── ENTRIES PROVIDED ──

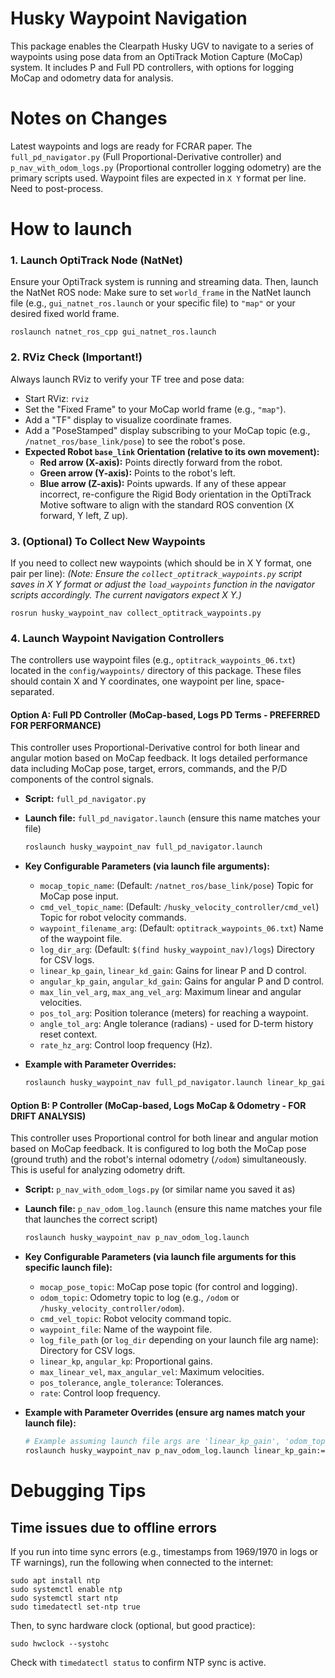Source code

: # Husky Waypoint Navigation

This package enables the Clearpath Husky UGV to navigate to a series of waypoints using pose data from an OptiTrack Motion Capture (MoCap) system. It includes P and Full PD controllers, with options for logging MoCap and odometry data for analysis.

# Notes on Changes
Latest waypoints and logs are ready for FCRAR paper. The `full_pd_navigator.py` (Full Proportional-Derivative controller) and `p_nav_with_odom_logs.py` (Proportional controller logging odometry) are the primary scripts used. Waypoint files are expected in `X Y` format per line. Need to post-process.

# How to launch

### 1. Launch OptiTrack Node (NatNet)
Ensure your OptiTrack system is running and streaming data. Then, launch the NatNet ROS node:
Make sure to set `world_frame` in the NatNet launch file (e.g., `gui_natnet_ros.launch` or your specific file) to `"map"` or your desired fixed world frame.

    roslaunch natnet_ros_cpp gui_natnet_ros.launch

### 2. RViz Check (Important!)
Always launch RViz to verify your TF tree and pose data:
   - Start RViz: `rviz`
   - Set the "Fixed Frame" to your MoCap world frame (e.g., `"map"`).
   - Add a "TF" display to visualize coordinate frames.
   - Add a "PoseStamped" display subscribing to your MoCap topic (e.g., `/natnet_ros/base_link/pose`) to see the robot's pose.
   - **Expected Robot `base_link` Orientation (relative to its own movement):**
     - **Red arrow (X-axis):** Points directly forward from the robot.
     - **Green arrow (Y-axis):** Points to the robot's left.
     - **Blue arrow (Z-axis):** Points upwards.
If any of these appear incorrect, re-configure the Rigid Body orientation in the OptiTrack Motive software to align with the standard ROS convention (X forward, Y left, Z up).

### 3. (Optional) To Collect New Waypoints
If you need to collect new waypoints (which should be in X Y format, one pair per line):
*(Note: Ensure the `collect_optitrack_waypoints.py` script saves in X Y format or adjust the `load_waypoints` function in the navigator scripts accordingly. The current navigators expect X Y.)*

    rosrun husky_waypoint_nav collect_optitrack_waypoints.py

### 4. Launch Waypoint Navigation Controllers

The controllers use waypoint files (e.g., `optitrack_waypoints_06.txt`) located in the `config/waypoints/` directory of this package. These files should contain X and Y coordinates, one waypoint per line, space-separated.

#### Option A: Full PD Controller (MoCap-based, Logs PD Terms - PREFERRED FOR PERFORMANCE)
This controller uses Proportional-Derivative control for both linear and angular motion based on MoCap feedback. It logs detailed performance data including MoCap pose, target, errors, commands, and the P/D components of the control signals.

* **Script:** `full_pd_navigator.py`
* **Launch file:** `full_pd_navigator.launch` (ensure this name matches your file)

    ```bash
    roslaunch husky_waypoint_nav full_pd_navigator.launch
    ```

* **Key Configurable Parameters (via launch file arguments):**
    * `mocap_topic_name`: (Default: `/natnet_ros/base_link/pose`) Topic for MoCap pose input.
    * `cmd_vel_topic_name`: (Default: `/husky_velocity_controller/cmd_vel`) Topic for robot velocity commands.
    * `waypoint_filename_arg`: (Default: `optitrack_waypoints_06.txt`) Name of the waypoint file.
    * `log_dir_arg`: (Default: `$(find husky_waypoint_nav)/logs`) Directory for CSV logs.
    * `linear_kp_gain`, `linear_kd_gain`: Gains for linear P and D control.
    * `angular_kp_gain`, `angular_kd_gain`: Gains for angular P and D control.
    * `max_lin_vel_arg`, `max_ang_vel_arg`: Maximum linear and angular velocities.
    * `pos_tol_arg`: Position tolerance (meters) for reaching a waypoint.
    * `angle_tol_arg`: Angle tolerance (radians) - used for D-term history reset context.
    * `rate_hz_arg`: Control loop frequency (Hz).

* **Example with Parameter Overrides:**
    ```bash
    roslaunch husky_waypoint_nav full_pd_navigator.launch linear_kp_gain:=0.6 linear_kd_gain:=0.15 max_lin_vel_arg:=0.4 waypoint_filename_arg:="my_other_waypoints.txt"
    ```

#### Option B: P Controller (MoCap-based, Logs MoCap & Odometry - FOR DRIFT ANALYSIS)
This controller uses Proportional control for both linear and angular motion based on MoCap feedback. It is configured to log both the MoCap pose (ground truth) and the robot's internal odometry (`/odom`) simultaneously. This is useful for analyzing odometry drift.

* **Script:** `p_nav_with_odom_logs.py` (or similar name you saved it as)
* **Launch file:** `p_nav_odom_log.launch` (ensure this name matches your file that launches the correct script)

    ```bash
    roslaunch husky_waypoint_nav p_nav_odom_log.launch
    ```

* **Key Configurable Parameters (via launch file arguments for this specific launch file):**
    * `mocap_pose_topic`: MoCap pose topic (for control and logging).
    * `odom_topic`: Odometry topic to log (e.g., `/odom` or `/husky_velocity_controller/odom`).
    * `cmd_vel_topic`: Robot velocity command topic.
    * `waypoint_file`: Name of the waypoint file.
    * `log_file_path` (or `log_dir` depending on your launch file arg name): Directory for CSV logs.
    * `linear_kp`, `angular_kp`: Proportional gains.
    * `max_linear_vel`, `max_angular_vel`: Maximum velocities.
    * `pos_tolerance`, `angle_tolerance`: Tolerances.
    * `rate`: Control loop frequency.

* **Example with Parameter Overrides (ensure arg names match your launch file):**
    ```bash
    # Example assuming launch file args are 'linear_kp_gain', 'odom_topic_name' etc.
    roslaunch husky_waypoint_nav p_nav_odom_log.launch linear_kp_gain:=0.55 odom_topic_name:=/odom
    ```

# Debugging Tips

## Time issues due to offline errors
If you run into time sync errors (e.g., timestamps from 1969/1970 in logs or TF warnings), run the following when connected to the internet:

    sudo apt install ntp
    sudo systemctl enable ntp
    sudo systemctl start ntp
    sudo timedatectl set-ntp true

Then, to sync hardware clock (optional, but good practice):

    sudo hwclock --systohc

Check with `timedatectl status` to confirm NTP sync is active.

───

_WHAT YOU HAVE TO DO:_
The records above, minus their pictures, are to be returned verbatim.

_SOLUTION FOR THIS EXERCISE:_
Source code

: # Husky Waypoint Navigation

This package enables the Clearpath Husky UGV to navigate to a series of waypoints using pose data from an OptiTrack Motion Capture (MoCap) system. It includes P and Full PD controllers, with options for logging MoCap and odometry data for analysis.

# Notes on Changes
Latest waypoints and logs are ready for FCRAR paper. The `full_pd_navigator.py` (Full Proportional-Derivative controller) and `p_nav_with_odom_logs.py` (Proportional controller logging odometry) are the primary scripts used. Waypoint files are expected in `X Y` format per line. Need to post-process.

# How to launch

### 1. Launch OptiTrack Node (NatNet)
Ensure your OptiTrack system is running and streaming data. Then, launch the NatNet ROS node:
Make sure to set `world_frame` in the NatNet launch file (e.g., `gui_natnet_ros.launch` or your specific file) to `"map"` or your desired fixed world frame.

    roslaunch natnet_ros_cpp gui_natnet_ros.launch

### 2. RViz Check (Important!)
Always launch RViz to verify your TF tree and pose data:
   - Start RViz: `rviz`
   - Set the "Fixed Frame" to your MoCap world frame (e.g., `"map"`).
   - Add a "TF" display to visualize coordinate frames.
   - Add a "PoseStamped" display subscribing to your MoCap topic (e.g., `/natnet_ros/base_link/pose`) to see the robot's pose.
   - **Expected Robot `base_link` Orientation (relative to its own movement):**
     - **Red arrow (X-axis):** Points directly forward from the robot.
     - **Green arrow (Y-axis):** Points to the robot's left.
     - **Blue arrow (Z-axis):** Points upwards.
If any of these appear incorrect, re-configure the Rigid Body orientation in the OptiTrack Motive software to align with the standard ROS convention (X forward, Y left, Z up).

### 3. (Optional) To Collect New Waypoints
If you need to collect new waypoints (which should be in X Y format, one pair per line):
*(Note: Ensure the `collect_optitrack_waypoints.py` script saves in X Y format or adjust the `load_waypoints` function in the navigator scripts accordingly. The current navigators expect X Y.)*

    rosrun husky_waypoint_nav collect_optitrack_waypoints.py

### 4. Launch Waypoint Navigation Controllers

The controllers use waypoint files (e.g., `optitrack_waypoints_06.txt`) located in the `config/waypoints/` directory of this package. These files should contain X and Y coordinates, one waypoint per line, space-separated.

#### Option A: Full PD Controller (MoCap-based, Logs PD Terms - PREFERRED FOR PERFORMANCE)
This controller uses Proportional-Derivative control for both linear and angular motion based on MoCap feedback. It logs detailed performance data including MoCap pose, target, errors, commands, and the P/D components of the control signals.

* **Script:** `full_pd_navigator.py`
* **Launch file:** `full_pd_navigator.launch` (ensure this name matches your file)

    ```bash
    roslaunch husky_waypoint_nav full_pd_navigator.launch
    ```

* **Key Configurable Parameters (via launch file arguments):**
    * `mocap_topic_name`: (Default: `/natnet_ros/base_link/pose`) Topic for MoCap pose input.
    * `cmd_vel_topic_name`: (Default: `/husky_velocity_controller/cmd_vel`) Topic for robot velocity commands.
    * `waypoint_filename_arg`: (Default: `optitrack_waypoints_06.txt`) Name of the waypoint file.
    * `log_dir_arg`: (Default: `$(find husky_waypoint_nav)/logs`) Directory for CSV logs.
    * `linear_kp_gain`, `linear_kd_gain`: Gains for linear P and D control.
    * `angular_kp_gain`, `angular_kd_gain`: Gains for angular P and D control.
    * `max_lin_vel_arg`, `max_ang_vel_arg`: Maximum linear and angular velocities.
    * `pos_tol_arg`: Position tolerance (meters) for reaching a waypoint.
    * `angle_tol_arg`: Angle tolerance (radians) - used for D-term history reset context.
    * `rate_hz_arg`: Control loop frequency (Hz).

* **Example with Parameter Overrides:**
    ```bash
    roslaunch husky_waypoint_nav full_pd_navigator.launch linear_kp_gain:=0.6 linear_kd_gain:=0.15 max_lin_vel_arg:=0.4 waypoint_filename_arg:="my_other_waypoints.txt"
    ```

#### Option B: P Controller (MoCap-based, Logs MoCap & Odometry - FOR DRIFT ANALYSIS)
This controller uses Proportional control for both linear and angular motion based on MoCap feedback. It is configured to log both the MoCap pose (ground truth) and the robot's internal odometry (`/odom`) simultaneously. This is useful for analyzing odometry drift.

* **Script:** `p_nav_with_odom_logs.py` (or similar name you saved it as)
* **Launch file:** `p_nav_odom_log.launch` (ensure this name matches your file that launches the correct script)

    ```bash
    roslaunch husky_waypoint_nav p_nav_odom_log.launch
    ```

* **Key Configurable Parameters (via launch file arguments for this specific launch file):**
    * `mocap_pose_topic`: MoCap pose topic (for control and logging).
    * `odom_topic`: Odometry topic to log (e.g., `/odom` or `/husky_velocity_controller/odom`).
    * `cmd_vel_topic`: Robot velocity command topic.
    * `waypoint_file`: Name of the waypoint file.
    * `log_file_path` (or `log_dir` depending on your launch file arg name): Directory for CSV logs.
    * `linear_kp`, `angular_kp`: Proportional gains.
    * `max_linear_vel`, `max_angular_vel`: Maximum velocities.
    * `pos_tolerance`, `angle_tolerance`: Tolerances.
    * `rate`: Control loop frequency.

* **Example with Parameter Overrides (ensure arg names match your launch file):**
    ```bash
    # Example assuming launch file args are 'linear_kp_gain', 'odom_topic_name' etc.
    roslaunch husky_waypoint_nav p_nav_odom_log.launch linear_kp_gain:=0.55 odom_topic_name:=/odom
    ```

# Debugging Tips

## Time issues due to offline errors
If you run into time sync errors (e.g., timestamps from 1969/1970 in logs or TF warnings), run the following when connected to the internet:

    sudo apt install ntp
    sudo systemctl enable ntp
    sudo systemctl start ntp
    sudo timedatectl set-ntp true

Then, to sync hardware clock (optional, but good practice):

    sudo hwclock --systohc

Check with `timedatectl status` to confirm NTP sync is active.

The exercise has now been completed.